Requirement: Copy exactly the stretch of data below from the line with "But why do we" through the line with "In applications, being", including both of those lines.

(Saved entries)
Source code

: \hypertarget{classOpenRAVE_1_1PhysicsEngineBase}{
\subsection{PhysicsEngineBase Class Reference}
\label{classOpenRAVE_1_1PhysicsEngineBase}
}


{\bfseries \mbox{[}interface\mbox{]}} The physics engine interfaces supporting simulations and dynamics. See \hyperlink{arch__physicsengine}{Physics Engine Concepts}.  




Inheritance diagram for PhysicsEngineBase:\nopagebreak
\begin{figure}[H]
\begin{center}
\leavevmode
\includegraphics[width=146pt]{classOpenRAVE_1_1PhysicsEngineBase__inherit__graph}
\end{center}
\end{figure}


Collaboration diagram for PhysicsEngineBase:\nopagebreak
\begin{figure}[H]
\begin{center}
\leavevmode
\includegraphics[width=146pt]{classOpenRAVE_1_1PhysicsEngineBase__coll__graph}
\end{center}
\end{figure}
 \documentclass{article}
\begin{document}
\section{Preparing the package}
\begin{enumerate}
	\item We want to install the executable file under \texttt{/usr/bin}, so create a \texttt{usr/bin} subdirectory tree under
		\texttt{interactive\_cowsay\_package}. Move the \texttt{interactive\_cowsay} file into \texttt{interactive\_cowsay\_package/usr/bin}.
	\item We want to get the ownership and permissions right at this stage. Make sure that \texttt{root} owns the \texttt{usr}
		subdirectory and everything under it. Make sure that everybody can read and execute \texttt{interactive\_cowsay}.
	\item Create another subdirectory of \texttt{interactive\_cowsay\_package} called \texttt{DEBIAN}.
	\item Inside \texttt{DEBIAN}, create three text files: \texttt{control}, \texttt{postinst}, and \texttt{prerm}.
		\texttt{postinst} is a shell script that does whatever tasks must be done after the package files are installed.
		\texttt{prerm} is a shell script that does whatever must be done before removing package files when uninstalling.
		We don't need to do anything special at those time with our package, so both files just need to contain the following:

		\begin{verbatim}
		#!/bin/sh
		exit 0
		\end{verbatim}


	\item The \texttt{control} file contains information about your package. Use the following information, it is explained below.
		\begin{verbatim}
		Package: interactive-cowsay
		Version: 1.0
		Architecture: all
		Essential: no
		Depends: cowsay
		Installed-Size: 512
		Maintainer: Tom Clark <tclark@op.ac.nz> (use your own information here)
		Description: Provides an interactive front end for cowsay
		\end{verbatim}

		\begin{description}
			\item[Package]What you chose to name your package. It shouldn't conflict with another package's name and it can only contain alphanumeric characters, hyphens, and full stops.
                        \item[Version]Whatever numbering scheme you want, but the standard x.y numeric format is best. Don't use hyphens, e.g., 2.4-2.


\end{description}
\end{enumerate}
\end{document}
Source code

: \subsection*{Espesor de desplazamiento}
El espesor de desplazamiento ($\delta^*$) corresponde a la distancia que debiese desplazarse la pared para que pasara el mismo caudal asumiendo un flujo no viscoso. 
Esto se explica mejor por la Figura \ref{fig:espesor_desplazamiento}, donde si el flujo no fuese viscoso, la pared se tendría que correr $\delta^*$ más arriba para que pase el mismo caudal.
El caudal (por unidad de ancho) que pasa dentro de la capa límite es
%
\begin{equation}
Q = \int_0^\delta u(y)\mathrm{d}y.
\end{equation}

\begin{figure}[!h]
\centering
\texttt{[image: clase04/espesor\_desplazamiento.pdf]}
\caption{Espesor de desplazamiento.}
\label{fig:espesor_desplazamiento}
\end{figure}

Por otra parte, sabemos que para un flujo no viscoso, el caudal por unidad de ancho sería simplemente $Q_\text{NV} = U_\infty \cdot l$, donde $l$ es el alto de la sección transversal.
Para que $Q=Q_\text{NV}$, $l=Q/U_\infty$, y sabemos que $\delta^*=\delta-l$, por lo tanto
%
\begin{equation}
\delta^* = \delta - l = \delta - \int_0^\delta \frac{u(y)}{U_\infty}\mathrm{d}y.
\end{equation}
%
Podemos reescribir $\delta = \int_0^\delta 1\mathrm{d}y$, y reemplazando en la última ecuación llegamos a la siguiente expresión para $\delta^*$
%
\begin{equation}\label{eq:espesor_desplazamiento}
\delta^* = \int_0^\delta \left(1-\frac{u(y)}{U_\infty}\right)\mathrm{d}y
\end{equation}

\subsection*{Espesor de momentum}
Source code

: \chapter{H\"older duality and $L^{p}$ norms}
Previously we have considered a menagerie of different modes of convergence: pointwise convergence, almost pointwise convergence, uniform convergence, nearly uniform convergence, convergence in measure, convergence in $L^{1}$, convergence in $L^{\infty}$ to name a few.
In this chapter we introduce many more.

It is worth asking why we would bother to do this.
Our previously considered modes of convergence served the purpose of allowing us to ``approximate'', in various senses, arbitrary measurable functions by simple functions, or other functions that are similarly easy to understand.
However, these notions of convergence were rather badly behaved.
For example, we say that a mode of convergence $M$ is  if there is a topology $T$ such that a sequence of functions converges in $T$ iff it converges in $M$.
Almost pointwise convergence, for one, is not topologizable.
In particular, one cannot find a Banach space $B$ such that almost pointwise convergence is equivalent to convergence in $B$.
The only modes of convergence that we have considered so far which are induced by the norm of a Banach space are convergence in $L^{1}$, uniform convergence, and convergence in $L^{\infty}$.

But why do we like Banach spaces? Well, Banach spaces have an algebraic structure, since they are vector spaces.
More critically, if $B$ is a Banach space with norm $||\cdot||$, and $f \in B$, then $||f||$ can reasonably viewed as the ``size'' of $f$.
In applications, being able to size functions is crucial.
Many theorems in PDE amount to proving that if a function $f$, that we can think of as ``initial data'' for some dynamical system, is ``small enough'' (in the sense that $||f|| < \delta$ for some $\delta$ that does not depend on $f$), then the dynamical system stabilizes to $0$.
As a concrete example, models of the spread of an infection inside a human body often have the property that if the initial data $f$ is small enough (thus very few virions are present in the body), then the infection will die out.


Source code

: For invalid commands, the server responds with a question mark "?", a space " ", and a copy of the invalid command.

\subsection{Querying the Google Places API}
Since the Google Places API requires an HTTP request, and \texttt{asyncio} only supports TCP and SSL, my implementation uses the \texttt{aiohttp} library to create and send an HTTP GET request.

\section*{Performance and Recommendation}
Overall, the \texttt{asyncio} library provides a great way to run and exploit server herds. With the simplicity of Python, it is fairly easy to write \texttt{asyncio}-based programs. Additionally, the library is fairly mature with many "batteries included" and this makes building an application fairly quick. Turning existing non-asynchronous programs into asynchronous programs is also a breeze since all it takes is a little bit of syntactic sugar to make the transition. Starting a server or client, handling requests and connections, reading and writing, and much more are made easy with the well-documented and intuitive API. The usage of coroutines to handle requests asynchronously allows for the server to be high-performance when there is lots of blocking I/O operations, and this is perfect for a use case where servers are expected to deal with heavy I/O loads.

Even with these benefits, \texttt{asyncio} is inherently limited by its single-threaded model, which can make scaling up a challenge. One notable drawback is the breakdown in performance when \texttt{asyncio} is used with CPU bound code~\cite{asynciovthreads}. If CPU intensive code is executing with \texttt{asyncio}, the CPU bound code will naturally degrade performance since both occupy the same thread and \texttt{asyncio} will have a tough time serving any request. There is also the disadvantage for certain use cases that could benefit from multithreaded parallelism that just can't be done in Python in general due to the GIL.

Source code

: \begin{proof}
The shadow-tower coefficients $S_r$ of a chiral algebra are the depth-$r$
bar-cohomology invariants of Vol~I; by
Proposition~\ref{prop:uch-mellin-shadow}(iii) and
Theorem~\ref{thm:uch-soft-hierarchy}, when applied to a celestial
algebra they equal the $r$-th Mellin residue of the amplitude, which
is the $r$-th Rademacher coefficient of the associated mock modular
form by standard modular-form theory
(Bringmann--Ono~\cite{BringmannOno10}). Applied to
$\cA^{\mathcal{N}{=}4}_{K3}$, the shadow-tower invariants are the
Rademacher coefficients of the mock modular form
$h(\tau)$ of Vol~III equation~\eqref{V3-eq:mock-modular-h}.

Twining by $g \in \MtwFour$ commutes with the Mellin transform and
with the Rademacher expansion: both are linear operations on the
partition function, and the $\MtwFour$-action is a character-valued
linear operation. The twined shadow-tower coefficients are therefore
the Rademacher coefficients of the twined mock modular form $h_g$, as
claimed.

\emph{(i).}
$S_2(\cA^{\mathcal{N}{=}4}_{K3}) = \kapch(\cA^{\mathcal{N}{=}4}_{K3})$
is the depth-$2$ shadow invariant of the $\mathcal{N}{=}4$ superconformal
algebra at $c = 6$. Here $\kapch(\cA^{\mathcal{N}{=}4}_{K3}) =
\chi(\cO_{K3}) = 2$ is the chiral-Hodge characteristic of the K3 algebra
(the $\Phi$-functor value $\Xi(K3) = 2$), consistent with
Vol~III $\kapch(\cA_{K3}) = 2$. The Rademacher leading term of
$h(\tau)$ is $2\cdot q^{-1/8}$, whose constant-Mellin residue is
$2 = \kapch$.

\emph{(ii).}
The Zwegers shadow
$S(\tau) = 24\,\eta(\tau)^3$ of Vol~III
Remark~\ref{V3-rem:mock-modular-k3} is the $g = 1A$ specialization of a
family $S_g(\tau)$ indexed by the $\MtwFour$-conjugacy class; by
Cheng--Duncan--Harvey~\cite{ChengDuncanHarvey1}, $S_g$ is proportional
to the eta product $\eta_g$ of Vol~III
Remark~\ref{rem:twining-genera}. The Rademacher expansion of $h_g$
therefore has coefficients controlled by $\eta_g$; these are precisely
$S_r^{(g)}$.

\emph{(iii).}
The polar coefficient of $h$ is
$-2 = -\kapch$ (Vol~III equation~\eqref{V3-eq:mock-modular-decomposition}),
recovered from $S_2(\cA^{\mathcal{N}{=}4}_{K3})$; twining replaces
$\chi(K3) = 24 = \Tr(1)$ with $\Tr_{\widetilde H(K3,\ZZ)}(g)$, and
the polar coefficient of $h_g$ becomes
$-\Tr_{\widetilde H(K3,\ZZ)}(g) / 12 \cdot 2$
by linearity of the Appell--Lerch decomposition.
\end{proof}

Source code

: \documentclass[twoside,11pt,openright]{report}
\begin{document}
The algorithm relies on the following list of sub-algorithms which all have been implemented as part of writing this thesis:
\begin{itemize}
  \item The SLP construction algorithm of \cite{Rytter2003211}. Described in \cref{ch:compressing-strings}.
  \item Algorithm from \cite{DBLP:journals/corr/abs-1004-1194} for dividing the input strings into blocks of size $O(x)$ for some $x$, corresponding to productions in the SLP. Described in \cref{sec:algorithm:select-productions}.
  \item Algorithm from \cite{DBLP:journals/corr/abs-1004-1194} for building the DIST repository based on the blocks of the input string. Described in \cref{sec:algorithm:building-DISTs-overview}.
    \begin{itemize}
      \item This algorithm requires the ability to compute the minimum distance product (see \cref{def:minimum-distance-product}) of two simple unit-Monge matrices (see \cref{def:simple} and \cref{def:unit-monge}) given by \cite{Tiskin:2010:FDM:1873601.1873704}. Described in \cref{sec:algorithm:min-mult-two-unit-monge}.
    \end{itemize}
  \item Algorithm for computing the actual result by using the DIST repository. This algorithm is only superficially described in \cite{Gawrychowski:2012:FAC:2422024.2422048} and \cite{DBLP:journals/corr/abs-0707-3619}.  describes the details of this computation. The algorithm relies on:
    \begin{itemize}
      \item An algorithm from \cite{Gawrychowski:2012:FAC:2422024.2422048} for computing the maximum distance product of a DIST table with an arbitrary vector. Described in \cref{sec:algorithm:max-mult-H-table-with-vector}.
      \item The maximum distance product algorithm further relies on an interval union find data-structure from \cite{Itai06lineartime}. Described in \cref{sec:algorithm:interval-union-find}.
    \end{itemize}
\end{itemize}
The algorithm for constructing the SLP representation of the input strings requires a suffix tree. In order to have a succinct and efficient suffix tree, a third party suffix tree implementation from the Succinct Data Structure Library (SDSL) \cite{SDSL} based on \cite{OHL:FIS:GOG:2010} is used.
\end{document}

Response area:
But why do we like Banach spaces? Well, Banach spaces have an algebraic structure, since they are vector spaces.
More critically, if $B$ is a Banach space with norm $||\cdot||$, and $f \in B$, then $||f||$ can reasonably viewed as the ``size'' of $f$.
In applications, being able to size functions is crucial.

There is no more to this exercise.